First, you are using "relativism" where you probably mean skepticism. To say something is "relative" is to say that its relational values are in fact related to some fixed "general equivalent," as in the "speed of light." It doesn't mean anything goes or nothing is true. Obviously, in any system or conceptual scheme where things are "related" to one another, as they must be, they are "relative" to something.

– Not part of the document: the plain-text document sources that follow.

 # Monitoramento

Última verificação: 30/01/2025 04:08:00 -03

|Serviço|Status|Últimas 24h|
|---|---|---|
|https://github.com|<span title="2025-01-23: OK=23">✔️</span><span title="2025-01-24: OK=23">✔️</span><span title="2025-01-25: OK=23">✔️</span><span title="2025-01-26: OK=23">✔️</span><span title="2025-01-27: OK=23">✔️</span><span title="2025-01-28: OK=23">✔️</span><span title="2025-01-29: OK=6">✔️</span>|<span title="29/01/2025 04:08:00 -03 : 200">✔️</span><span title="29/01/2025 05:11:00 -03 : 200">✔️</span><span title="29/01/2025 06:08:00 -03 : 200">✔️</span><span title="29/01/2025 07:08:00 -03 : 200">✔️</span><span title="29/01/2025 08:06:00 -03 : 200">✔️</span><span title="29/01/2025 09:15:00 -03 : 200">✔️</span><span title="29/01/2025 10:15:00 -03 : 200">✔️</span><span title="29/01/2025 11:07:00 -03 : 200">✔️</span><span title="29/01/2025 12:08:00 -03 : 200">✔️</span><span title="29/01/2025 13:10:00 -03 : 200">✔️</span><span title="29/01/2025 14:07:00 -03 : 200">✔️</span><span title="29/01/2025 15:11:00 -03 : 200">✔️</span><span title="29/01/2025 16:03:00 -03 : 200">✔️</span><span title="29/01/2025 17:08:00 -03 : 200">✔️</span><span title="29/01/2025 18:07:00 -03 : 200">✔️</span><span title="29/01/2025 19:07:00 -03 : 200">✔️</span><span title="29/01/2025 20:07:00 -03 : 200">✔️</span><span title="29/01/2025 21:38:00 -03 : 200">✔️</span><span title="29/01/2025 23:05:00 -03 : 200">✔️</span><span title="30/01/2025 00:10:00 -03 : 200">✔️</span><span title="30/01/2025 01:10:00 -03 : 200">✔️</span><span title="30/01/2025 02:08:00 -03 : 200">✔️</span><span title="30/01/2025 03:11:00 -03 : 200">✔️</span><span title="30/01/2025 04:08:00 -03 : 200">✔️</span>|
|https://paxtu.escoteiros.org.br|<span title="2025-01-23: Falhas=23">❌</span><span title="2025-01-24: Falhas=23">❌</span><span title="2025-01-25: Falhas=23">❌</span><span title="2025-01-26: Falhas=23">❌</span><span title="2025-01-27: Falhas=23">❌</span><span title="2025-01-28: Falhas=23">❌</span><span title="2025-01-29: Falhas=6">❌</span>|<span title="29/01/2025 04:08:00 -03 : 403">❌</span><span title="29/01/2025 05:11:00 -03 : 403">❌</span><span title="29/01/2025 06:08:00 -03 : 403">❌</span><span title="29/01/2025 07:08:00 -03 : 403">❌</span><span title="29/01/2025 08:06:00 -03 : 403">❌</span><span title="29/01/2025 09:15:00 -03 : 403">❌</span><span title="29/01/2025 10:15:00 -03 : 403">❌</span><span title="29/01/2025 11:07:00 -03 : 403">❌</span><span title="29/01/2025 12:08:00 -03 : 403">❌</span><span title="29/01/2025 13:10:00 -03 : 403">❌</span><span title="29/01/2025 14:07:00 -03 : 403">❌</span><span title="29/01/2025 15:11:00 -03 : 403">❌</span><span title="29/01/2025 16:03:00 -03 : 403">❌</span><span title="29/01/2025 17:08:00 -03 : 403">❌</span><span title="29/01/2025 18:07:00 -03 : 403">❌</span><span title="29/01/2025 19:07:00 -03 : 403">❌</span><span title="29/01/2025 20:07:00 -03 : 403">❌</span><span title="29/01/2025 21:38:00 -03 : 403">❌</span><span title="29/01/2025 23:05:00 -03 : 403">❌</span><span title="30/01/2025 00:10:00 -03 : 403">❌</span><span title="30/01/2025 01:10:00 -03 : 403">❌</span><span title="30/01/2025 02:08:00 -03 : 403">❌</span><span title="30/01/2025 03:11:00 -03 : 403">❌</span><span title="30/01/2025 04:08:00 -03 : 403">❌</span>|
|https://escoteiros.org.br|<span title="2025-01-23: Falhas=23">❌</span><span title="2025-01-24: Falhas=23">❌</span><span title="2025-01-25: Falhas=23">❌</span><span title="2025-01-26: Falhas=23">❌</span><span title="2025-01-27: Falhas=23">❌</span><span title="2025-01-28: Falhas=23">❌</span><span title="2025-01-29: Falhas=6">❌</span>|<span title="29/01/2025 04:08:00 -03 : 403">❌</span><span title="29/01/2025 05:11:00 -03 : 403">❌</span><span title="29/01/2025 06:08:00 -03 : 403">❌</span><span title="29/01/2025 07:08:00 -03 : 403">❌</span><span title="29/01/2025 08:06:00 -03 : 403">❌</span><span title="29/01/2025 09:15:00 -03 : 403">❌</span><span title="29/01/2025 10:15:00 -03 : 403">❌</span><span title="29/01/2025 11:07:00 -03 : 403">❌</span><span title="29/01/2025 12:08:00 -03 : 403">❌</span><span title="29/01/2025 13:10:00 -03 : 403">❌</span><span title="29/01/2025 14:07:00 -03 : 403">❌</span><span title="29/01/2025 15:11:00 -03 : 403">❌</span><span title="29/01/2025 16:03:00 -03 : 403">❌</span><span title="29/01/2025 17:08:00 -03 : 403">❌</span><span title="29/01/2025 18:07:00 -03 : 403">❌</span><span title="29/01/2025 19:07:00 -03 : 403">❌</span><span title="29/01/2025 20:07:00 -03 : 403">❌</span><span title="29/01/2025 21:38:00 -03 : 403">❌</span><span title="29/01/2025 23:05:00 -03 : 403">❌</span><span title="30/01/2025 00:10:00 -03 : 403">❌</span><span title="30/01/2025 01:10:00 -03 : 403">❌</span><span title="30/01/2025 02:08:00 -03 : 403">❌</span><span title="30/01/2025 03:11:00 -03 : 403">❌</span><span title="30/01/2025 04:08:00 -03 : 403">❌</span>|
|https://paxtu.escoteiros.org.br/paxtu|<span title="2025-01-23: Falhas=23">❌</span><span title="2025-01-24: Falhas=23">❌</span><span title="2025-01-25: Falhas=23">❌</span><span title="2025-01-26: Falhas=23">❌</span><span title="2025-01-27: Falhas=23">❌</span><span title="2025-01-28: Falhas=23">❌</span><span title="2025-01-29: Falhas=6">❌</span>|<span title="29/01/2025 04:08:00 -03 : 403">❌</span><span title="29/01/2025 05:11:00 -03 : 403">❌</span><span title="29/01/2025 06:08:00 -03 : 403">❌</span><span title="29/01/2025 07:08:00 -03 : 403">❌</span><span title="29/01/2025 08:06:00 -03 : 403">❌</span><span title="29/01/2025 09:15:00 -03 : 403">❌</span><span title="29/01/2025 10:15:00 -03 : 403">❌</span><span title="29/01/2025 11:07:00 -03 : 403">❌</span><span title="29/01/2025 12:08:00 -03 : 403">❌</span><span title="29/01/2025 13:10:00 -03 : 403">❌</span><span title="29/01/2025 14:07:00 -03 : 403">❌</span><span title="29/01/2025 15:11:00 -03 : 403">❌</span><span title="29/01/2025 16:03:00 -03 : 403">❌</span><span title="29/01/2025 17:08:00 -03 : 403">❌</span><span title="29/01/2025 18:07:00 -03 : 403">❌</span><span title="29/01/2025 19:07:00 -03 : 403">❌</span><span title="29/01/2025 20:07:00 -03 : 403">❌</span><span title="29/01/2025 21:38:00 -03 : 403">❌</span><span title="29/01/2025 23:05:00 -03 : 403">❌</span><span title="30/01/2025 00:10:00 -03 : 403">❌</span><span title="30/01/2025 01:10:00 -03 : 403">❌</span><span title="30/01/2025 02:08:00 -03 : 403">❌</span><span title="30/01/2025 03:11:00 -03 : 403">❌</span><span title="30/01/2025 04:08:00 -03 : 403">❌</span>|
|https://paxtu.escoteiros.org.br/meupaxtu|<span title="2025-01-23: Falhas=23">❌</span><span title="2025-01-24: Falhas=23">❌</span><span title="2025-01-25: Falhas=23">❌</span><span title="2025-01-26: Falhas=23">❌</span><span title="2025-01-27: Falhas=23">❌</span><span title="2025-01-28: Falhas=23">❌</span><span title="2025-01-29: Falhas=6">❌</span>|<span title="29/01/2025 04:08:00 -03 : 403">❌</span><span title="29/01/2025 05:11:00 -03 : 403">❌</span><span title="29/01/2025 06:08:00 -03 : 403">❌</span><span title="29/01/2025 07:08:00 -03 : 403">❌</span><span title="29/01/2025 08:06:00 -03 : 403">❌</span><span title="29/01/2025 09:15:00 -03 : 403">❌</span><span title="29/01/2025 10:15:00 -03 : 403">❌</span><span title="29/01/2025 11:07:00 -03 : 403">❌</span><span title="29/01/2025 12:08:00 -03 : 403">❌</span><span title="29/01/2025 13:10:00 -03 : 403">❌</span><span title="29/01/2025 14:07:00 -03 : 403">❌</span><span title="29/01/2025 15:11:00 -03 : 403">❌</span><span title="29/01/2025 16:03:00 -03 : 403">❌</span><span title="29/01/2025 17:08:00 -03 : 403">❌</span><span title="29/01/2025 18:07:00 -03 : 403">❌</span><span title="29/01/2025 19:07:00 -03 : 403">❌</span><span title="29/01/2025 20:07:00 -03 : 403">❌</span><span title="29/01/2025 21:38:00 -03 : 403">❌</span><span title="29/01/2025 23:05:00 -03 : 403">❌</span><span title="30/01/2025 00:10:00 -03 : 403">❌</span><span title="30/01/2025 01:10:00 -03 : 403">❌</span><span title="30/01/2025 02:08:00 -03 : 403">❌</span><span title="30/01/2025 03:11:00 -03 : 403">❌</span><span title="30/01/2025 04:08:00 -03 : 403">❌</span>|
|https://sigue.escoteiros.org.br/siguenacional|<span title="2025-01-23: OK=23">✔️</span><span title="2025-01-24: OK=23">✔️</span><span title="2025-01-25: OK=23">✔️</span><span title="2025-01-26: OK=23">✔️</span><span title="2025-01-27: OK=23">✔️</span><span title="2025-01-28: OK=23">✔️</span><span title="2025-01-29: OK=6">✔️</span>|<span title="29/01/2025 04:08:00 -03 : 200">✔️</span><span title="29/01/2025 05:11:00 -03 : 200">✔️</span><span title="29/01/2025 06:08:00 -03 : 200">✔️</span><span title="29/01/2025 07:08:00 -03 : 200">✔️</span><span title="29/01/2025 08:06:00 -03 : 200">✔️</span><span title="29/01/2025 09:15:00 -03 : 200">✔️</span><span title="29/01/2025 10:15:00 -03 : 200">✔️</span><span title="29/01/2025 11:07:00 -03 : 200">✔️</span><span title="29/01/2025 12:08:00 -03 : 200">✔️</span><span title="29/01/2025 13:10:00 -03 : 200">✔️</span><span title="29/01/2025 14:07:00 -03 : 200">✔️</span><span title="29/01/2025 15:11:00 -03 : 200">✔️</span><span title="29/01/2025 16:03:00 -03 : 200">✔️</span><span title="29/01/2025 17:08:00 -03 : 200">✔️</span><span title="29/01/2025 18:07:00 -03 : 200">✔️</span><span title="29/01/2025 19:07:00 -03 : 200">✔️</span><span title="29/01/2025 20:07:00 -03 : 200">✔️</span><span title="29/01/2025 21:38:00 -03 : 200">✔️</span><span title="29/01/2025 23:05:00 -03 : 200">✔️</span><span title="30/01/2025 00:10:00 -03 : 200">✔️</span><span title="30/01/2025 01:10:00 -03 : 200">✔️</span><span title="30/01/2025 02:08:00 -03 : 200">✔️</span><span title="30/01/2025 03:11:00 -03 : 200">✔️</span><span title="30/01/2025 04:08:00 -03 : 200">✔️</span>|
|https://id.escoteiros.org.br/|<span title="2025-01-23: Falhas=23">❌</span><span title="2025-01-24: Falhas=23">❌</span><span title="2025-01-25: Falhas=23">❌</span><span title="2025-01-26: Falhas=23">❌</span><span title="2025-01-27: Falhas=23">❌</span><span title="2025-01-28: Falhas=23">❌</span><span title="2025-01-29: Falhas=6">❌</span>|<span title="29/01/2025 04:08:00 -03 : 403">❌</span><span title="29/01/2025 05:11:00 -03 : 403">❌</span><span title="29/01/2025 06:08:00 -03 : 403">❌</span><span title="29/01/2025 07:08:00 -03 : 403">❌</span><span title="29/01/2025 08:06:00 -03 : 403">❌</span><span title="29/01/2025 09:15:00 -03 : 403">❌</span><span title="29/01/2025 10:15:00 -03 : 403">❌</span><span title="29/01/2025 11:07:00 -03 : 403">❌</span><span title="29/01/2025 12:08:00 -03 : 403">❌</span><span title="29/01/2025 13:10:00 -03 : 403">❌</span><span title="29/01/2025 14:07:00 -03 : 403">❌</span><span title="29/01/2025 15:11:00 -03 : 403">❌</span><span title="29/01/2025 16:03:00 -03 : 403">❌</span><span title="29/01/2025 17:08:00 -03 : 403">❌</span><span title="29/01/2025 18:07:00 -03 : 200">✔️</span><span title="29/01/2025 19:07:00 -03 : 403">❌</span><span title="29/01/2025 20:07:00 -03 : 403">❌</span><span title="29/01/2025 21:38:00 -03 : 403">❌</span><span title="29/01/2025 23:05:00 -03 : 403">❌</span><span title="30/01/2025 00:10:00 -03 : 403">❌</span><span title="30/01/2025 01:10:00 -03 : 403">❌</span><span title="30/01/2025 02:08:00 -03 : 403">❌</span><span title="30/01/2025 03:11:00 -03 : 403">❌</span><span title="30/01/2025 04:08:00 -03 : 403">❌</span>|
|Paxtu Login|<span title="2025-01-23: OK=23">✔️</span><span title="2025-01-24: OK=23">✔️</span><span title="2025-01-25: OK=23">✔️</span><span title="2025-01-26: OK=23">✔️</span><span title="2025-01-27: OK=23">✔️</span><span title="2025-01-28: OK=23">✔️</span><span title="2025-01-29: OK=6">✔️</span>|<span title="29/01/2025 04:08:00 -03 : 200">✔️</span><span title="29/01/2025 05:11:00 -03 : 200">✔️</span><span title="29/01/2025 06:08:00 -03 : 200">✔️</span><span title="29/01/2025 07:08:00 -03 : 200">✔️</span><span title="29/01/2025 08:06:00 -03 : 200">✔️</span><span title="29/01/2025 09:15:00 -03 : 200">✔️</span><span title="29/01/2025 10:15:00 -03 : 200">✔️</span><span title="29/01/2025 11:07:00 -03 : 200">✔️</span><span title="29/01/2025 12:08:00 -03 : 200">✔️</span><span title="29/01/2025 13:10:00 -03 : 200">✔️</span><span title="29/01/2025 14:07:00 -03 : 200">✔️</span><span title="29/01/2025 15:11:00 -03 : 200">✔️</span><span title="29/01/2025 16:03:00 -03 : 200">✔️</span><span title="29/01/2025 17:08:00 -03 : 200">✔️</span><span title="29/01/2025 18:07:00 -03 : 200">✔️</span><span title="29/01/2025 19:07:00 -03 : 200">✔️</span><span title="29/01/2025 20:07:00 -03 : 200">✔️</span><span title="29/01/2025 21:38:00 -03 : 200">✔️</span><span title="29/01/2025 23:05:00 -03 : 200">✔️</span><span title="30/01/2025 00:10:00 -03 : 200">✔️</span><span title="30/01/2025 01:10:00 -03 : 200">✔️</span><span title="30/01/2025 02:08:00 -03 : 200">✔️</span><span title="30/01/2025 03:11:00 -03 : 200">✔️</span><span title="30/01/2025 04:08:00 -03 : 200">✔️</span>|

The question then becomes, is this "something" absolutely reliable? What is this "something," to which everything is related? Well, it could be all sort of "absolutes." It could be "energy" in physics or "money" in economics or "god" in religion or "me" in relation to "the world" or "consciousness." Or, as you suggest, the arbitrary, mysterious consensus we call "language" that must be utilized in any positive or negative claim.

So "relativism" is badly miscast in your scenario. As for the skeptic! The role of the skeptic is to continually attack whatever "center" or "absolute" or "general equivalent" has historically assumed the role of absolute "authority" or the "author" of our present world. Those who have held this throne include the Patriarch, the King, God, Money, Science, Language...etc.

When the skeptic attacks this "heir apparent," as Socrates attacked "Common Knowledge" or Hume attacked "God" and "Causality," they tend to do so not out of nihilistic glee but because they see suffering and horrors arising out of this fixation on some absolute. When Hume attacked the "truths" and certainties of his day, he did so at a time when naive students could still be, and were occasionally, hung for opinions "casting doubt" on dogmas of the Presbyterian church.

The relativist attempts to discover the present "center" to which particularities are relative. The skeptic is like a doctor who constantly tests these "centers" to see which are rotten or diseased. Be careful. Philosophy, and especially logic, invite you into an exciting world of "find the right absolute." Wisdom backs away from that excitement, with "early" and "late" Wittgenstein being the most moving example. To philosophize, I would say, is to discover the "absolute" towards which normal, daily things are "relative" and to then use all your powers to test that presumed absolutism.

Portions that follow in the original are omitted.